Texte de présentation

L’exploration des textes de Freud, Jacques Lacan, Jacques-Alain Miller et d’élèves de J. Lacan sur le thème de la prochaine Journée de l’Institut psychanalytique de l’Enfant s’est avérée particulièrement révélatrice de la pertinence de la psychanalyse pour cerner ce qu’il y a de plus actuel dans la tension dont rend compte le titre de cette Journée.
Au fil des citations qui ont été prélevées, nous pourrons suivre comment s’est élaborée dans la psychanalyse le réel qui permet de rendre compte de ce qui nous exaspère, du terrible qui nous habite.
Freud en témoigne très rapidement avec l’analyse du petit Hans. À quoi a-t-il affaire exactement dans ce moment du déclenchement du symptôme ? Comment faire lorsque le symptôme surgit ? Comment nommer le « terrible » avec lequel il est aux prises ? Comment ses parents s’en débrouillent-ils ?
En mettant au premier plan la sexualité, Freud nous indique combien le sujet humain n’est pas toujours dans un rapport de plaisir avec celle-ci, mais plutôt soumis aux exigences de la pulsion qui commande.

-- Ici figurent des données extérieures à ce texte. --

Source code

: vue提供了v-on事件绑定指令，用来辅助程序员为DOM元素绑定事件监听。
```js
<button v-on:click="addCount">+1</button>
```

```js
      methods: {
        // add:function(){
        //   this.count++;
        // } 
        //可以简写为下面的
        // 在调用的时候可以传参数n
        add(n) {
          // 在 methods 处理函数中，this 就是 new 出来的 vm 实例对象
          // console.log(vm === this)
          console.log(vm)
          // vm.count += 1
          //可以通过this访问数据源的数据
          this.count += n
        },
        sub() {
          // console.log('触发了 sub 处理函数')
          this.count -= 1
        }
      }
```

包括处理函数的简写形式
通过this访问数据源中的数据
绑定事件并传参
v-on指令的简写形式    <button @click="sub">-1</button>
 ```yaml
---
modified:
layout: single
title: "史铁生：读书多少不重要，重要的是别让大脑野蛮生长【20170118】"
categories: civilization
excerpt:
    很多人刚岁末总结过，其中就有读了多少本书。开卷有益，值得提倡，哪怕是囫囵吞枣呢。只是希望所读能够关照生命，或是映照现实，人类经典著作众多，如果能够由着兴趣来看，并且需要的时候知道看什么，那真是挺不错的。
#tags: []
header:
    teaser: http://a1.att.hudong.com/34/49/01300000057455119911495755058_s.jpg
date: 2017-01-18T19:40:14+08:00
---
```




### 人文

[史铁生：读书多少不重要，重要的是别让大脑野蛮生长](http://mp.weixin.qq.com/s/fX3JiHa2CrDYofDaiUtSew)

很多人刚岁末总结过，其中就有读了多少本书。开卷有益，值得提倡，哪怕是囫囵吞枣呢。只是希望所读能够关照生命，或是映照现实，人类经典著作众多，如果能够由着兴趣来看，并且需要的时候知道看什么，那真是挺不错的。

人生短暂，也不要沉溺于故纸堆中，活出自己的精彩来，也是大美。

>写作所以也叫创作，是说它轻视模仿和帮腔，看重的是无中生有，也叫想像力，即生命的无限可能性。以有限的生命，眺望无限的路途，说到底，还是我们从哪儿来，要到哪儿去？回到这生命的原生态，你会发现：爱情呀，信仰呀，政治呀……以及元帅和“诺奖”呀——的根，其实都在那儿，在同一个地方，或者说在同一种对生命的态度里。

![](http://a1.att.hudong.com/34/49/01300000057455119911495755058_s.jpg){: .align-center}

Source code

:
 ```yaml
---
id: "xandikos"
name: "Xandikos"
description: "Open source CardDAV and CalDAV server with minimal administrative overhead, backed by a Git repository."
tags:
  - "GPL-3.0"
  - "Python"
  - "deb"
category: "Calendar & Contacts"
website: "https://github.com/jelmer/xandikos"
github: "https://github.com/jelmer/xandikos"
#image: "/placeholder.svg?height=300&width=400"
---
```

On peut lire aussi ses indications à propos de ce qui assaille le sujet : les questions sur la naissance, la mort, la naissance d’une sœur, d’un frère, le mensonge des adultes…
Écoutons Freud : « On trouverait difficilement une nursery sans conflits violents entre ses habitants. Les raisons de ces conflits sont : le désir de chacun de monopoliser à son profit l'amour des parents, la possession des objets et de l'espace disponible. Les sentiments hostiles se portent aussi bien sur les plus âgés que sur les plus jeunes des frères et des sœurs[1]». Nous pouvons l’entendre comme autant de points qu’il nous invite à ne pas banaliser. Ces petites choses anodines de la vie ne le sont pas tant que ça. Ce ne sont pas des remarques de nature sociologique ! Elles nous disent ce avec quoi chacun est aux prises en permanence.
Voilà quelques aperçus du « terrible » qui nous habite. Quel réglage la vie en famille apporte-elle à la jouissance en excès, déréglée, incontrôlable ? La solution œdipienne était apparue comme la solution possible permettant aux parents de ne pas trop s’exaspérer… L’autorité paternelle saurait bien canaliser cette puissance et la mettre au service de la civilisation.
Mais Lacan, dans « Les complexes familiaux », fait entendre le changement radical qui s’annonce en pointant le déclin social de l’imago paternelle.
De Freud à Lacan, un autre parcours se dessine qui permet de formaliser les conséquences de de ce virage : la vie en famille est de plus en plus gouvernée par les objets qui captent la jouissance des sujets, défont le lien social que la vie en famille a pour fonction de mettre en œuvre ! De quoi « exaspérer les parents » pendant que le « terrible » continue à sévir !
Nous avons donc fait une large place à la dimension du réel, à son élaboration par Lacan à la suite de Freud, à sa reprise par J.-A. Miller.
Le trait d’union entre « Parents exaspérés » et « Enfants terribles » peut nous indiquer le rapport de causalité qu’il peut y avoir. L’enfant est pris dans la dépendance au désir de l’Autre sous la figure de l’Autre parental.
À ce temps de l’enseignement de Lacan succède la mise en évidence du rapport au réel propre à chacun, et la manière dont il a à s’en faire responsable. Dans ce registre-là, il n’y a plus de rapport de l’un à l’autre. Le trait d’union est un trait qui sépare et laisse chacun seul avec le réel qui le tenaille… seul, mais pas sans la rencontre avec le discours analytique. C’est ce qui nous est apparu comme le point qui permet de dire l’actualité de ce thème.

 

[1] Freud S., Introduction à la psychanalyse, Paris, P. B. Payot, 1974, p. 189-190.